Wiele wskazuje na to, że trzeci kwartał w końcu zakończy okres recesji w wynikach amerykańskich spółek. Zgodnie z prognozami Factset wzrost zysków spółek należących do indeksu S&P 500 powinien być nieznacznie dodatni. Ciekawe w kontekście tego sezonu wyników jest również to, że w ostatnich tygodniach przed jego startem zabrakło typowego zjawiska obniżania przez analityków prognoz. Wręcz przeciwnie, prognozy dla największych amerykańskich spółek technologicznych zostały zrewidowane od lipca o kilka procent w górę.

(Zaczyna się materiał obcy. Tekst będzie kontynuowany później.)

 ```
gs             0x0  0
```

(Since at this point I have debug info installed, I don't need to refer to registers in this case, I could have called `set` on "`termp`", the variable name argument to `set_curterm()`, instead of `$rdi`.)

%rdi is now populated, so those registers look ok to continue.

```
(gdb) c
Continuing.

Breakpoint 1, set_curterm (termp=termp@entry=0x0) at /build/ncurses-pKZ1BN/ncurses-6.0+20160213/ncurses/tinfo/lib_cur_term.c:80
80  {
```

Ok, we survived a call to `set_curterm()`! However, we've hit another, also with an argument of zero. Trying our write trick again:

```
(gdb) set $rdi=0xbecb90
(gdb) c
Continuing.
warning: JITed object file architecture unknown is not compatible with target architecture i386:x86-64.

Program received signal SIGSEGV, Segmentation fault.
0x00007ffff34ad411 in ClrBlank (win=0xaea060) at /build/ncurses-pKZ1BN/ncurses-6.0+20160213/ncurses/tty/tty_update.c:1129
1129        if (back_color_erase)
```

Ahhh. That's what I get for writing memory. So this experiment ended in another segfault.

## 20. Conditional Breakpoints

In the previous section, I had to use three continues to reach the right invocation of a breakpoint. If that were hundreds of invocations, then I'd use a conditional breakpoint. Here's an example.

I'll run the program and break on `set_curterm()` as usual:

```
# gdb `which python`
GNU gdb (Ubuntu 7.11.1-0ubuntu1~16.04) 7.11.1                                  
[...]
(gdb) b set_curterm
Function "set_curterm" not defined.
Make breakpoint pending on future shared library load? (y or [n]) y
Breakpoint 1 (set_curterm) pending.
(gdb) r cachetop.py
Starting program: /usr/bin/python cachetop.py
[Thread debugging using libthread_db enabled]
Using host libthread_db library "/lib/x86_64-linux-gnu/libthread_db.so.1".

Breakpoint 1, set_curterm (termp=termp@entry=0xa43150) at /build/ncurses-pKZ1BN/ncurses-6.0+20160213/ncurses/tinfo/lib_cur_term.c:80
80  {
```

Symboliczny start sezonu wyników w wykonaniu najważniejszych amerykańskich banków należy zaliczyć do udanych. Zyski największego amerykańskiego banku JPMorgan wzrosły w poprzednim kwartale o 35 proc. r./r. i wyglądały lepiej niemal w każdym aspekcie. Według Factset sektor bankowy korzystający na wzroście stóp procentowych oraz ponadprzeciętnej odporności amerykańskiej gospodarki był w poprzednim kwartale jednym z najlepszych sektorów pod względem poprawy wyników. Jest to ostateczny dowód na to, że zamieszanie w amerykańskim sektorze bankowym z pierwszej połowy roku ominęło szerokim łukiem największe banki, a nawet umocniło ich pozycję z uwagi na masowe przenoszenie depozytów z banków regionalnych.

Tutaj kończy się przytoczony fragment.